It’s All Grease to Me
It’s All Grease to Me

It’s All Grease to Me

It is used in all kinds of applications, from bearings and gearboxes to gear wheels and chain systems. It reduces friction, protects against corrosion and seals against water. Then, of course, there’s the unique aspect that it stays in places where oil would simply run off. We are of course talking about lubricating grease. FUCHS Lubricants provides an overview.

The basics of grease

A lubricating grease comprises 80 to 90% base oil, and of course, the choice of oil affects the grease performance. Both mineral and synthetic base oils can be used. The synthetic oils can lend the grease properties that mineral oil can’t, such as a wider temperature range, greater chemical resistance or better electrical properties.

Stays in place

Lubricating grease should provide good lubrication to reduce friction and abrasion and, just like lubricating oils, should also protect against corrosion. However, grease also has unique advantages over oil. It can provide a seal to keep dirt, water and contaminants out of the lubrication point. Grease stays where it is applied, and so can lubricate in areas where an oil would simply run off. This is the reason grease is used to lubricate all kinds of different applications, such as ball, roller and slide bearings, gearboxes and open gear wheels.

Grease or oil?

Because of its consistency, grease stays put in the lubrication point, it has sealing properties, offers good corrosion protection and can withstand heavy loads. However, grease does have some limitations. Unlike oil, grease cannot conduct heat away, for instance in an engine which needs cooling. Nor can lubricating grease be filtered to increase its purity. It’s also difficult to separate water from grease.

Choosing the right grease

Each application places particular demands on the lubricating grease. When choosing the right grease, it is important to consider everything from water, dirt and chemicals to temperature, speed and load. Just as with lubricating oils, the viscosity of the base oil is also important. Low viscosity base oils tend to work better at low temperatures, while lubricating grease with high base-oil viscosity is used with higher loads and temperatures. The speed/revs per minute in the application should also be considered. Low speeds call for a high viscosity base oil, while low viscosity base oils are better in fast-moving applications.

Blend wisely

When a new grease is being used in an application, it is important to know whether the new grease and the old one can be mixed. The best outcome is that no changes are observed, as that means the greases are miscible. The grease mixture may harden, and this can have devastating consequences for a centralised lubrication system. On the other hand, the grease mixture could also soften, which can cause leakage and bearing failure.
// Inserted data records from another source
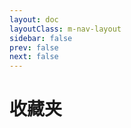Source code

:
 ```yaml
---
layout: doc
layoutClass: m-nav-layout
sidebar: false
prev: false
next: false
---
```


<style src="/.vitepress/theme/style/fav.css"></style>

<script setup>
import { NAV_DATA } from '/.vitepress/theme/untils/data'
</script>

# 收藏夹

<MNavLinks v-for="{title, items} in NAV_DATA" :title="title" :items="items"/>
Warning: over-lubrication!

It is important to use the right amount of grease, and to lubricate at the correct frequency. More is not always better, and overdosing the grease can be a costly business. Over-lubrication of bearings can lead to higher temperatures and accelerate the oxidation of the grease, which breaks down and ages the grease far more quickly. This can lead to increased wear and eventually component failure.

Seals can also be damaged if bearings are over-lubricated. Too high of a pressure from a grease gun when lubricating bearings can damage the seal, which could enable water and contaminants to get into the bearing, leading to additional wear and corrosion.

To prevent this happening, be sure to review all lubrication points and draw up a maintenance schedule. The schedule will specify the right amount of lubricating grease and re-lubricating intervals.